Des sources de protéines alternatives sont constamment explorées pour sécuriser la demande future en aliments et en protéines. Parmi ces sources, les biomasses provenant d'algues, de varech ou de feuilles reçoivent beaucoup d'attention. Cependant, lorsque les rendements et les puretés des protéines extraites de ces sources sont comparés aux données correspondantes pour les cultures protéiques telles que le soja, la lupine et les légumineuses, des rendements beaucoup plus faibles sont rapportés pour les biomasses alternatives. Dans cet article de synthèse, nous analysons si cette différence est due à un manque de connaissances scientifiques et de technologies, ou si des raisons plus fondamentales expliquent les variations dans le comportement d'extraction. À cet effet, nous avons préparé une description des biomasses herbacées et aquatiques (désignées comme biomasse/sources vertes) et de leurs pratiques d'extraction de protéines, produits finaux, ainsi que des tendances et défis communs. La discussion se poursuit par une comparaison générale avec les cultures protéiques et les implications pour la recherche future. En examinant l'état de l'art, nous avons tendance à conclure que des facteurs physiologiques et biochimiques entravent la fractionnement efficace des sources vertes. Ces facteurs incluent l'architecture cellulaire et l'interconnexion élevée entre les composants cellulaires ; et les différences biochimiques, en particulier le type de protéines présente.

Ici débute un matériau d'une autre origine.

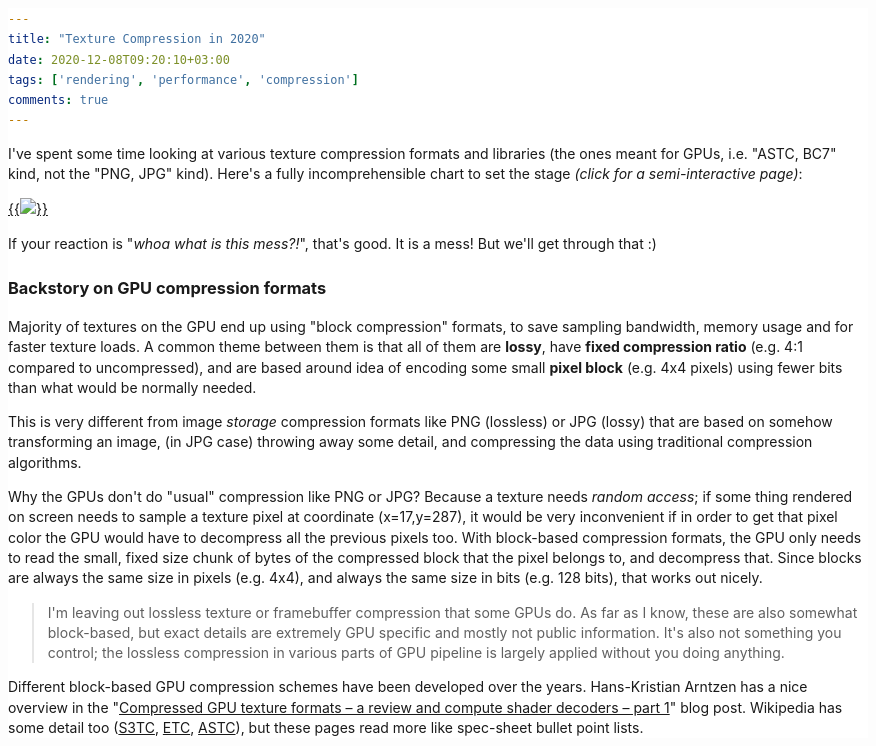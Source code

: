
 ```yaml
---
title: "Texture Compression in 2020"
date: 2020-12-08T09:20:10+03:00
tags: ['rendering', 'performance', 'compression']
comments: true
---
```


I've spent some time looking at various texture compression formats and libraries (the ones meant for GPUs, i.e. "ASTC, BC7" kind, not the "PNG, JPG" kind). Here's a fully incomprehensible chart to set the stage _(click for a semi-interactive page)_:

[{{<img src="/img/blog/2020/texcompr/chartpic-all-full.png">}}](/img/blog/2020/texcompr/chart-all-full.html)

If your reaction is "_whoa what is this mess?!_", that's good. It is a mess! But we'll get through that :)

### Backstory on GPU compression formats

Majority of textures on the GPU end up using "block compression" formats, to save sampling bandwidth, memory
usage and for faster texture loads. A common theme between them is that all of them are **lossy**,
have **fixed compression ratio** (e.g. 4:1 compared to uncompressed), and are based around idea of encoding
some small **pixel block** (e.g. 4x4 pixels) using fewer bits than what would be normally needed.

This is very different from image _storage_ compression formats like PNG (lossless) or JPG (lossy) that are based
on somehow transforming an image, (in JPG case) throwing away some detail, and compressing the data using traditional
compression algorithms.

Why the GPUs don't do "usual" compression like PNG or JPG? Because a texture needs _random access_; if some thing
rendered on screen needs to sample a texture pixel at coordinate (x=17,y=287), it would be very inconvenient if in order
to get that pixel color the GPU would have to decompress all the previous pixels too. With block-based compression
formats, the GPU only needs to read the small, fixed size chunk of bytes of the compressed block that the pixel belongs
to, and decompress that. Since blocks are always the same size in pixels (e.g. 4x4), and always the same size in bits
(e.g. 128 bits), that works out nicely.

> I'm leaving out lossless texture or framebuffer compression that some GPUs do.
> As far as I know, these are also somewhat block-based, but exact details are extremely GPU specific
> and mostly not public information. It's also not something you control; the lossless compression
> in various parts of GPU pipeline is largely applied without you doing anything.

Different block-based GPU compression schemes have been developed over the years. Hans-Kristian Arntzen has a nice
overview in the "[Compressed GPU texture formats – a review and compute shader decoders – part 1](https://themaister.net/blog/2020/08/12/compressed-gpu-texture-formats-a-review-and-compute-shader-decoders-part-1/)"
blog post. Wikipedia has some detail too ([S3TC](https://en.wikipedia.org/wiki/S3_Texture_Compression),
[ETC](https://en.wikipedia.org/wiki/Ericsson_Texture_Compression),
[ASTC](https://en.wikipedia.org/wiki/Adaptive_Scalable_Texture_Compression)), but these pages read more like
spec-sheet bullet point lists.
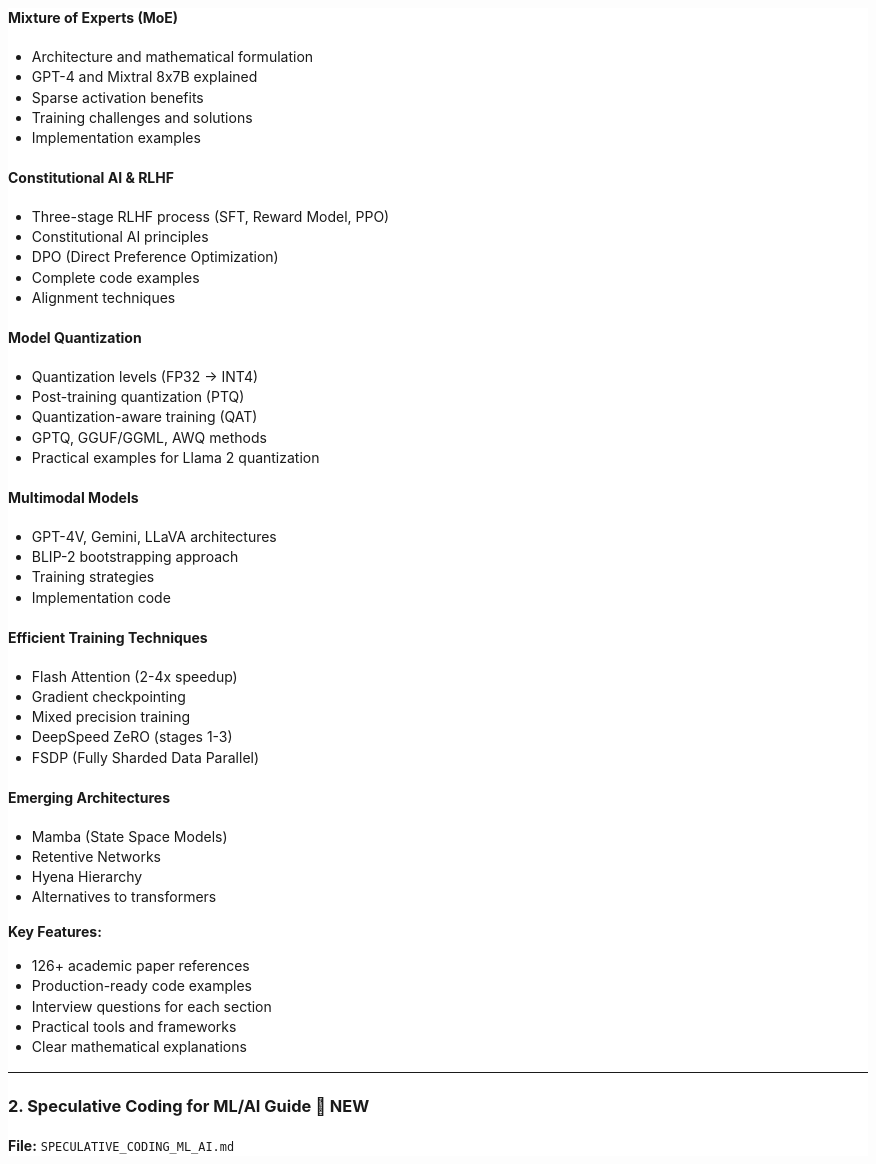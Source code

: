#### **Mixture of Experts (MoE)**
- Architecture and mathematical formulation
- GPT-4 and Mixtral 8x7B explained
- Sparse activation benefits
- Training challenges and solutions
- Implementation examples

#### **Constitutional AI & RLHF**
- Three-stage RLHF process (SFT, Reward Model, PPO)
- Constitutional AI principles
- DPO (Direct Preference Optimization)
- Complete code examples
- Alignment techniques

#### **Model Quantization**
- Quantization levels (FP32 → INT4)
- Post-training quantization (PTQ)
- Quantization-aware training (QAT)
- GPTQ, GGUF/GGML, AWQ methods
- Practical examples for Llama 2 quantization

#### **Multimodal Models**
- GPT-4V, Gemini, LLaVA architectures
- BLIP-2 bootstrapping approach
- Training strategies
- Implementation code

#### **Efficient Training Techniques**
- Flash Attention (2-4x speedup)
- Gradient checkpointing
- Mixed precision training
- DeepSpeed ZeRO (stages 1-3)
- FSDP (Fully Sharded Data Parallel)

#### **Emerging Architectures**
- Mamba (State Space Models)
- Retentive Networks
- Hyena Hierarchy
- Alternatives to transformers

**Key Features:**
- 126+ academic paper references
- Production-ready code examples
- Interview questions for each section
- Practical tools and frameworks
- Clear mathematical explanations

---

### 2. **Speculative Coding for ML/AI Guide** 🚀 NEW

**File:** `SPECULATIVE_CODING_ML_AI.md`
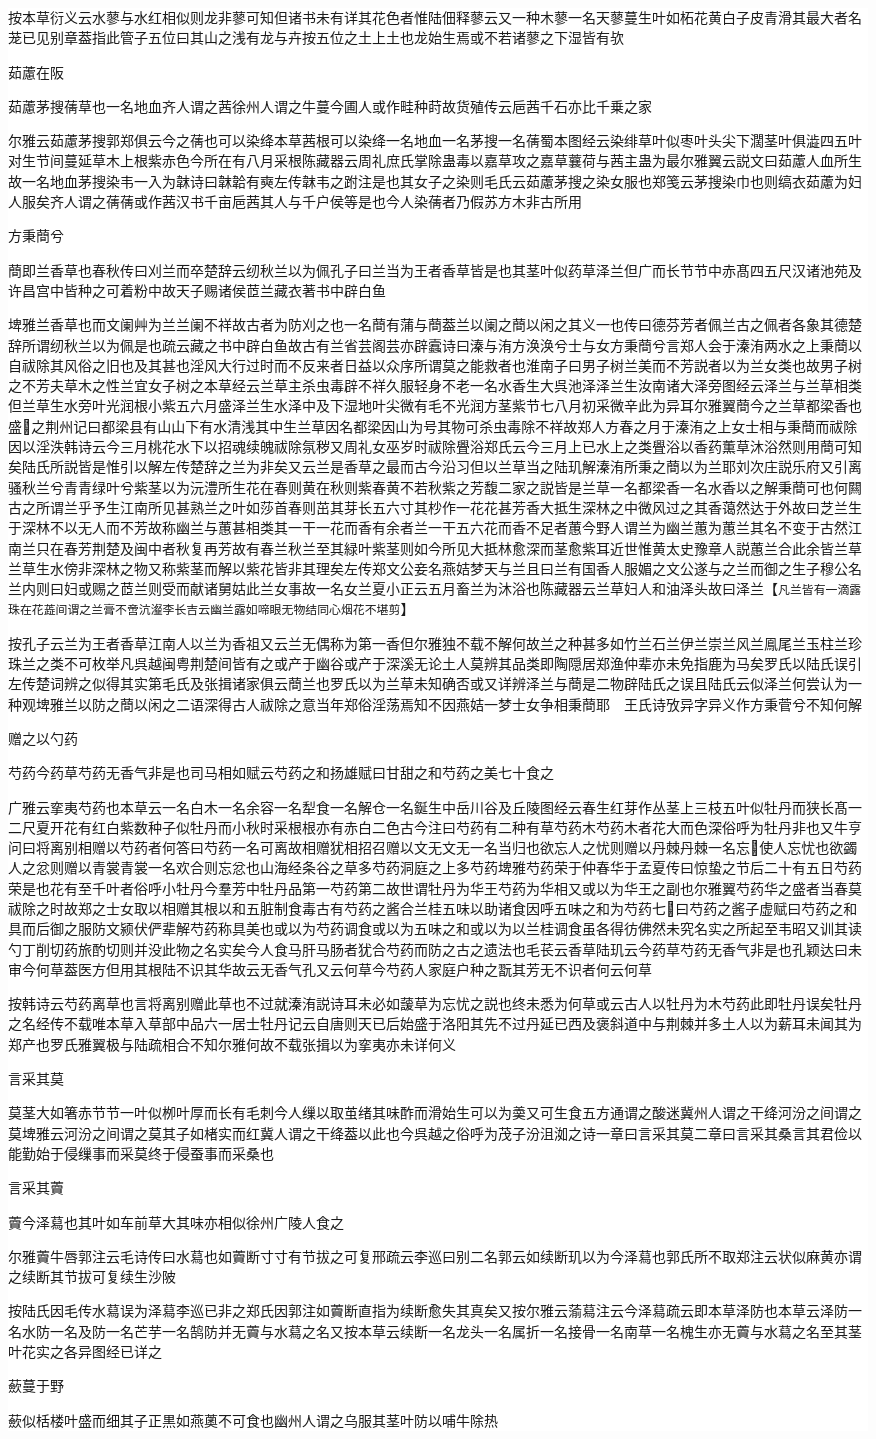 按本草衍义云水蓼与水红相似则龙非蓼可知但诸书未有详其花色者惟陆佃释蓼云又一种木蓼一名天蓼蔓生叶如柘花黄白子皮青滑其最大者名茏已见别章葢指此管子五位曰其山之浅有龙与卉按五位之土上土也龙始生焉或不若诸蓼之下湿皆有欤  

茹藘在阪  

茹藘茅搜蒨草也一名地血齐人谓之茜徐州人谓之牛蔓今圃人或作畦种莳故货殖传云巵茜千石亦比千乗之家  

尔雅云茹藘茅搜郭郑俱云今之蒨也可以染绛本草茜根可以染绛一名地血一名茅搜一名蒨蜀本图经云染绯草叶似枣叶头尖下濶茎叶俱澁四五叶对生节间蔓延草木上根紫赤色今所在有八月采根陈藏器云周礼庶氏掌除蛊毒以嘉草攻之嘉草蘘荷与茜主蛊为最尔雅翼云説文曰茹藘人血所生故一名地血茅搜染韦一入为韎诗曰韎韐有奭左传韎韦之跗注是也其女子之染则毛氏云茹藘茅搜之染女服也郑笺云茅搜染巾也则缟衣茹藘为妇人服矣齐人谓之蒨蒨或作茜汉书千亩巵茜其人与千户侯等是也今人染蒨者乃假苏方木非古所用  

方秉蕳兮  

蕳即兰香草也春秋传曰刈兰而卒楚辞云纫秋兰以为佩孔子曰兰当为王者香草皆是也其茎叶似药草泽兰但广而长节节中赤髙四五尺汉诸池苑及许昌宫中皆种之可着粉中故天子赐诸侯茝兰藏衣著书中辟白鱼  

埤雅兰香草也而文阑艸为兰兰阑不祥故古者为防刈之也一名蕳有蒲与蕳葢兰以阑之蕳以闲之其义一也传曰德芬芳者佩兰古之佩者各象其德楚辞所谓纫秋兰以为佩是也疏云藏之书中辟白鱼故古有兰省芸阁芸亦辟蠧诗曰溱与洧方涣涣兮士与女方秉蕳兮言郑人会于溱洧两水之上秉蕳以自祓除其风俗之旧也及其甚也淫风大行过时而不反来者日益以众序所谓莫之能救者也淮南子曰男子树兰美而不芳説者以为兰女类也故男子树之不芳夫草木之性兰宜女子树之本草经云兰草主杀虫毒辟不祥久服轻身不老一名水香生大呉池泽泽兰生汝南诸大泽旁图经云泽兰与兰草相类但兰草生水旁叶光润根小紫五六月盛泽兰生水泽中及下湿地叶尖微有毛不光润方茎紫节七八月初采微辛此为异耳尔雅翼蕳今之兰草都梁香也盛之荆州记曰都梁县有山山下有水清浅其中生兰草因名都梁因山为号其物可杀虫毒除不祥故郑人方春之月于溱洧之上女士相与秉蕳而祓除因以淫泆韩诗云今三月桃花水下以招魂续魄祓除氛秽又周礼女巫岁时祓除舋浴郑氏云今三月上已水上之类舋浴以香药薫草沐浴然则用蕳可知矣陆氏所説皆是惟引以解左传楚辞之兰为非矣又云兰是香草之最而古今沿习但以兰草当之陆玑解溱洧所秉之蕳以为兰耶刘次庄説乐府又引离骚秋兰兮青青绿叶兮紫茎以为沅澧所生花在春则黄在秋则紫春黄不若秋紫之芳馥二家之説皆是兰草一名都梁香一名水香以之解秉蕳可也何闗古之所谓兰乎予生江南所见甚熟兰之叶如莎首春则茁其芽长五六寸其杪作一花花甚芳香大抵生深林之中微风过之其香蔼然达于外故曰芝兰生于深林不以无人而不芳故称幽兰与蕙甚相类其一干一花而香有余者兰一干五六花而香不足者蕙今野人谓兰为幽兰蕙为蕙兰其名不变于古然江南兰只在春芳荆楚及闽中者秋复再芳故有春兰秋兰至其緑叶紫茎则如今所见大抵林愈深而茎愈紫耳近世惟黄太史豫章人説蕙兰合此余皆兰草兰草生水傍非深林之物又称紫茎而解以紫花皆非其理矣左传郑文公妾名燕姞梦天与兰且曰兰有国香人服媚之文公遂与之兰而御之生子穆公名兰内则曰妇或赐之茝兰则受而献诸舅姑此兰女事故一名女兰夏小正云五月畜兰为沐浴也陈藏器云兰草妇人和油泽头故曰泽兰【`凡兰皆有一滴露珠在花蕋间谓之兰膏不啻沆瀣李长吉云幽兰露如啼眼无物结同心烟花不堪剪`】  

按孔子云兰为王者香草江南人以兰为香祖又云兰无偶称为第一香但尔雅独不载不解何故兰之种甚多如竹兰石兰伊兰崇兰风兰鳯尾兰玉柱兰珍珠兰之类不可枚举凡呉越闽粤荆楚间皆有之或产于幽谷或产于深溪无论土人莫辨其品类即陶隠居郑渔仲辈亦未免指鹿为马矣罗氏以陆氏误引左传楚词辨之似得其实第毛氏及张揖诸家俱云蕳兰也罗氏以为兰草未知确否或又详辨泽兰与蕳是二物辟陆氏之误且陆氏云似泽兰何尝认为一种观埤雅兰以防之蕳以闲之二语深得古人祓除之意当年郑俗淫荡焉知不因燕姞一梦士女争相秉蕳耶　王氏诗攷异字异义作方秉菅兮不知何解  

赠之以勺药  

芍药今药草芍药无香气非是也司马相如赋云芍药之和扬雄赋曰甘甜之和芍药之美七十食之  

广雅云挛夷芍药也本草云一名白木一名余容一名犁食一名解仓一名鋋生中岳川谷及丘陵图经云春生红芽作丛茎上三枝五叶似牡丹而狭长髙一二尺夏开花有红白紫数种子似牡丹而小秋时采根根亦有赤白二色古今注曰芍药有二种有草芍药木芍药木者花大而色深俗呼为牡丹非也又牛亨问曰将离别相赠以芍药者何答曰芍药一名可离故相赠犹相招召赠以文无文无一名当归也欲忘人之忧则赠以丹棘丹棘一名忘使人忘忧也欲蠲人之忿则赠以青裳青裳一名欢合则忘忿也山海经条谷之草多芍药洞庭之上多芍药埤雅芍药荣于仲春华于孟夏传曰惊蛰之节后二十有五日芍药荣是也花有至千叶者俗呼小牡丹今羣芳中牡丹品第一芍药第二故世谓牡丹为华王芍药为华相又或以为华王之副也尔雅翼芍药华之盛者当春莫祓除之时故郑之士女取以相赠其根以和五脏制食毒古有芍药之酱合兰桂五味以助诸食因呼五味之和为芍药七曰芍药之酱子虚赋曰芍药之和具而后御之服防文颍伏俨辈解芍药称具美也或以为芍药调食或以为五味之和或以为以兰桂调食虽各得彷佛然未究名实之所起至韦昭又训其读勺丁削切药旅酌切则并没此物之名实矣今人食马肝马肠者犹合芍药而防之古之遗法也毛苌云香草陆玑云今药草芍药无香气非是也孔颖达曰未审今何草葢医方但用其根陆不识其华故云无香气孔又云何草今芍药人家庭户种之翫其芳无不识者何云何草  

按韩诗云芍药离草也言将离别赠此草也不过就溱洧説诗耳未必如蘐草为忘忧之説也终未悉为何草或云古人以牡丹为木芍药此即牡丹误矣牡丹之名经传不载唯本草入草部中品六一居士牡丹记云自唐则天已后始盛于洛阳其先不过丹延已西及褒斜道中与荆棘并多土人以为薪耳未闻其为郑产也罗氏雅翼极与陆疏相合不知尔雅何故不载张揖以为挛夷亦未详何义  

言采其莫  

莫茎大如箸赤节节一叶似栁叶厚而长有毛刺今人缫以取茧绪其味酢而滑始生可以为羮又可生食五方通谓之酸迷冀州人谓之干绛河汾之间谓之莫埤雅云河汾之间谓之莫其子如楮实而红冀人谓之干绛葢以此也今呉越之俗呼为茂子汾沮洳之诗一章曰言采其莫二章曰言采其桑言其君俭以能勤始于侵缫事而采莫终于侵蚕事而采桑也  

言采其藚  

藚今泽蕮也其叶如车前草大其味亦相似徐州广陵人食之  

尔雅藚牛唇郭注云毛诗传曰水蕮也如藚断寸寸有节拔之可复邢疏云李巡曰别二名郭云如续断玑以为今泽蕮也郭氏所不取郑注云状似麻黄亦谓之续断其节拔可复续生沙陂  

按陆氏因毛传水蕮误为泽蕮李巡已非之郑氏因郭注如藚断直指为续断愈失其真矣又按尔雅云蕍蕮注云今泽蕮疏云即本草泽防也本草云泽防一名水防一名及防一名芒芋一名鹄防并无藚与水蕮之名又按本草云续断一名龙头一名属折一名接骨一名南草一名槐生亦无藚与水蕮之名至其茎叶花实之各异图经已详之  

蘝蔓于野  

蘝似栝楼叶盛而细其子正黒如燕薁不可食也幽州人谓之乌服其茎叶防以哺牛除热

Ces différences fondamentales impliquent que les sources vertes devraient être explorées d'une manière différente, en mettant davantage l'accent sur les propriétés fonctionnelles intéressantes des fractions enrichies et moins sur leur pureté. Cette approche est d'autant plus encouragée en mettant en avant des exemples où les structures complexes trouvées dans la biomasse verte peuvent avoir des effets positifs (par exemple, sur la santé, la structure des aliments) lorsqu'elles sont intégralement appliquées dans les produits alimentaires.
Tenorio et al. (Samedi) ont étudié cette question.